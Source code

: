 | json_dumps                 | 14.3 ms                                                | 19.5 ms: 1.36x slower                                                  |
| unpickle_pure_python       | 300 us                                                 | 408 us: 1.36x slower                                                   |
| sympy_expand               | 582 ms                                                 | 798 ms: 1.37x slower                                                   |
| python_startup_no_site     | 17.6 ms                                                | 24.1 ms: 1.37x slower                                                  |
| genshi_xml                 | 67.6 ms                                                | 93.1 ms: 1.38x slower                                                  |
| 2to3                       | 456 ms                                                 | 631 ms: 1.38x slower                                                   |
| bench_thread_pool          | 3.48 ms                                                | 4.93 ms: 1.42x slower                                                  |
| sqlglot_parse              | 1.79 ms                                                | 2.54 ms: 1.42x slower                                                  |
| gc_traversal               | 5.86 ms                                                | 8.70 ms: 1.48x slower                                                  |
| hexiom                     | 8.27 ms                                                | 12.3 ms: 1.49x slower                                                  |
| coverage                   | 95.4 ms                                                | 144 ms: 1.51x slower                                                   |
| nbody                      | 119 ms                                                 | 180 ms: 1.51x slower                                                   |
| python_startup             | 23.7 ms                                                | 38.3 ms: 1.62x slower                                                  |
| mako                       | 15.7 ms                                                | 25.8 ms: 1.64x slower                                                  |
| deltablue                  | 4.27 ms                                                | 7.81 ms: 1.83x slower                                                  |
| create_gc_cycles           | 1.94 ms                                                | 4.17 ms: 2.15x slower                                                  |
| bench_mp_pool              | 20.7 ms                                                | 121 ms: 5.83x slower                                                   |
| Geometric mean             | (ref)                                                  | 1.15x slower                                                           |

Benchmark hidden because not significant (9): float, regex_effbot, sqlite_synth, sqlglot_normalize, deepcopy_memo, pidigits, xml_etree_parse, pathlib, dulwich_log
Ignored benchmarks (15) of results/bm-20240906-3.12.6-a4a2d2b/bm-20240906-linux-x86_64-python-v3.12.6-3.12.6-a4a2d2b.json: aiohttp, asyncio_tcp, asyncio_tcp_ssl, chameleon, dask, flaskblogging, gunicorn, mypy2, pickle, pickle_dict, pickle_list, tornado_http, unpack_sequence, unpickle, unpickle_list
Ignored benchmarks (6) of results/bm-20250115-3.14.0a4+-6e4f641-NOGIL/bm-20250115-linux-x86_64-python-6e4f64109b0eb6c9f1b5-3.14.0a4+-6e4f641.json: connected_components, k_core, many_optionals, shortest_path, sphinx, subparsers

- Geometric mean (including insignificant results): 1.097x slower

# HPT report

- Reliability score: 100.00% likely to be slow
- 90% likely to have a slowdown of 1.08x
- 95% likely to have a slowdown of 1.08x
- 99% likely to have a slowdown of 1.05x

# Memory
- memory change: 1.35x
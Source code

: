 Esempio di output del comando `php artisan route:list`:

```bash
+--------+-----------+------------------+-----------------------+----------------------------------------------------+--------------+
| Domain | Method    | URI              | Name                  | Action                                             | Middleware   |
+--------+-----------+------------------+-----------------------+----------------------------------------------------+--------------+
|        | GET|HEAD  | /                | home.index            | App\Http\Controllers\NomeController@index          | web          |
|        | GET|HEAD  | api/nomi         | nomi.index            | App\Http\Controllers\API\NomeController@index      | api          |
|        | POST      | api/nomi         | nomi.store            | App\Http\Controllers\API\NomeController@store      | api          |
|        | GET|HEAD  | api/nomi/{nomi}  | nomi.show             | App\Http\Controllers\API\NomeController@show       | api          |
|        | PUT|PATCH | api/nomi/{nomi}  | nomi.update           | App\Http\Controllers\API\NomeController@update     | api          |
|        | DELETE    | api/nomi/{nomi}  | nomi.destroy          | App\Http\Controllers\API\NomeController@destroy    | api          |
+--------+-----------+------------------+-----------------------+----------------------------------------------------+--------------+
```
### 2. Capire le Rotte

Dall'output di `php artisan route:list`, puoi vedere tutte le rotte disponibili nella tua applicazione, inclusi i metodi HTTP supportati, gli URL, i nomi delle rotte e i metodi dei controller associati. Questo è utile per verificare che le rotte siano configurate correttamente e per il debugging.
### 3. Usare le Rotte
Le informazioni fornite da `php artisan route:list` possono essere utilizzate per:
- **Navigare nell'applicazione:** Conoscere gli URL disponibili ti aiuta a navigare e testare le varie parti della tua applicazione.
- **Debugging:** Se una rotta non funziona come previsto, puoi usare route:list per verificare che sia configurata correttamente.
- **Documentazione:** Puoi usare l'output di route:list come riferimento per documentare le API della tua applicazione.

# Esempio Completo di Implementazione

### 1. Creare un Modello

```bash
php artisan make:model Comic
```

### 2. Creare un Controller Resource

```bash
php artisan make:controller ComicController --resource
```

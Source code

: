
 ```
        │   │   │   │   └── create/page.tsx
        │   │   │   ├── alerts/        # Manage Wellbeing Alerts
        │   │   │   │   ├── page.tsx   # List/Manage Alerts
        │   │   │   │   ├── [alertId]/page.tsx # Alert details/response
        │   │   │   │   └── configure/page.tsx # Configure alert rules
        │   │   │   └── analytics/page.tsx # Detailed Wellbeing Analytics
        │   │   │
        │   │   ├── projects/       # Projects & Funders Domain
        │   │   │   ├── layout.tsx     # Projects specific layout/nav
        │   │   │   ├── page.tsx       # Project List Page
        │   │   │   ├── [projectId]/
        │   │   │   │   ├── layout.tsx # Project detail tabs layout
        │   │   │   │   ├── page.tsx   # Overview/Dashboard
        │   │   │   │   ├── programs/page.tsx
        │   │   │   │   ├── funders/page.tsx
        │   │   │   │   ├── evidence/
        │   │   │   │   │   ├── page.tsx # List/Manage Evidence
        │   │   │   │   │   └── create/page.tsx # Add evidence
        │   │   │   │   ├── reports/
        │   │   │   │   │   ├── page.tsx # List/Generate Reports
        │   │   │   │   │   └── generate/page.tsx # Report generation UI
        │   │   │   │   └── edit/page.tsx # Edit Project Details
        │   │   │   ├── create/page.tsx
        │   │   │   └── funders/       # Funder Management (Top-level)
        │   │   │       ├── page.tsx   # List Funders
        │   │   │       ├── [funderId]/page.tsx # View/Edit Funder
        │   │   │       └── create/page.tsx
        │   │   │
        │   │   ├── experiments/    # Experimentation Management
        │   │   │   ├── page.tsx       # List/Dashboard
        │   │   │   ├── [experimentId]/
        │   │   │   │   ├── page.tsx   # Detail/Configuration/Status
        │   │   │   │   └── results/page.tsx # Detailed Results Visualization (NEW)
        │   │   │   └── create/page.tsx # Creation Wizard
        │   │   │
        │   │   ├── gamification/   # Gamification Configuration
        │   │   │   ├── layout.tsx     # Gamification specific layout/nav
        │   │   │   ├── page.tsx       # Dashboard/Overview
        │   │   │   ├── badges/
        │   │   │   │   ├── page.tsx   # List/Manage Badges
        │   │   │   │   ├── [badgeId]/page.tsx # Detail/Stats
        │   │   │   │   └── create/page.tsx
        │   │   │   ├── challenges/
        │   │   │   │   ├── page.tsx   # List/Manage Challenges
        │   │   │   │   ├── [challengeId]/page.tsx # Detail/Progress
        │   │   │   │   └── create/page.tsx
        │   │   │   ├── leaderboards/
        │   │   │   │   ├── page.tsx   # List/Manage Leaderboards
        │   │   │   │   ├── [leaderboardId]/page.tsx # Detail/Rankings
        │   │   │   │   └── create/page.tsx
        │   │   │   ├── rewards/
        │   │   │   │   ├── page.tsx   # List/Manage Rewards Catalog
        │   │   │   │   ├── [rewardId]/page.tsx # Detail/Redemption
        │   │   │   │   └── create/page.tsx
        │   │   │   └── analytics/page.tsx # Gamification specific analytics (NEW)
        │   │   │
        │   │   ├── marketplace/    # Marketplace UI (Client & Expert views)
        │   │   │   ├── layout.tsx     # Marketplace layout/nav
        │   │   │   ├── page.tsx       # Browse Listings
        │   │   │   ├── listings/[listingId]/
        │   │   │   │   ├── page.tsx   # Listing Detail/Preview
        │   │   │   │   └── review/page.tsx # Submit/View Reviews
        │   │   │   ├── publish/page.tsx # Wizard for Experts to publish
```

# To do:
Beginning at the line above that contains "631 ms: 1.38x", return each line exactly through the line that contains "25.8 ms: 1.64x", and no others.

# Solution for this problem:
| 2to3                       | 456 ms                                                 | 631 ms: 1.38x slower                                                   |
| bench_thread_pool          | 3.48 ms                                                | 4.93 ms: 1.42x slower                                                  |
| sqlglot_parse              | 1.79 ms                                                | 2.54 ms: 1.42x slower                                                  |
| gc_traversal               | 5.86 ms                                                | 8.70 ms: 1.48x slower                                                  |
| hexiom                     | 8.27 ms                                                | 12.3 ms: 1.49x slower                                                  |
| coverage                   | 95.4 ms                                                | 144 ms: 1.51x slower                                                   |
| nbody                      | 119 ms                                                 | 180 ms: 1.51x slower                                                   |
| python_startup             | 23.7 ms                                                | 38.3 ms: 1.62x slower                                                  |
| mako                       | 15.7 ms                                                | 25.8 ms: 1.64x slower                                                  |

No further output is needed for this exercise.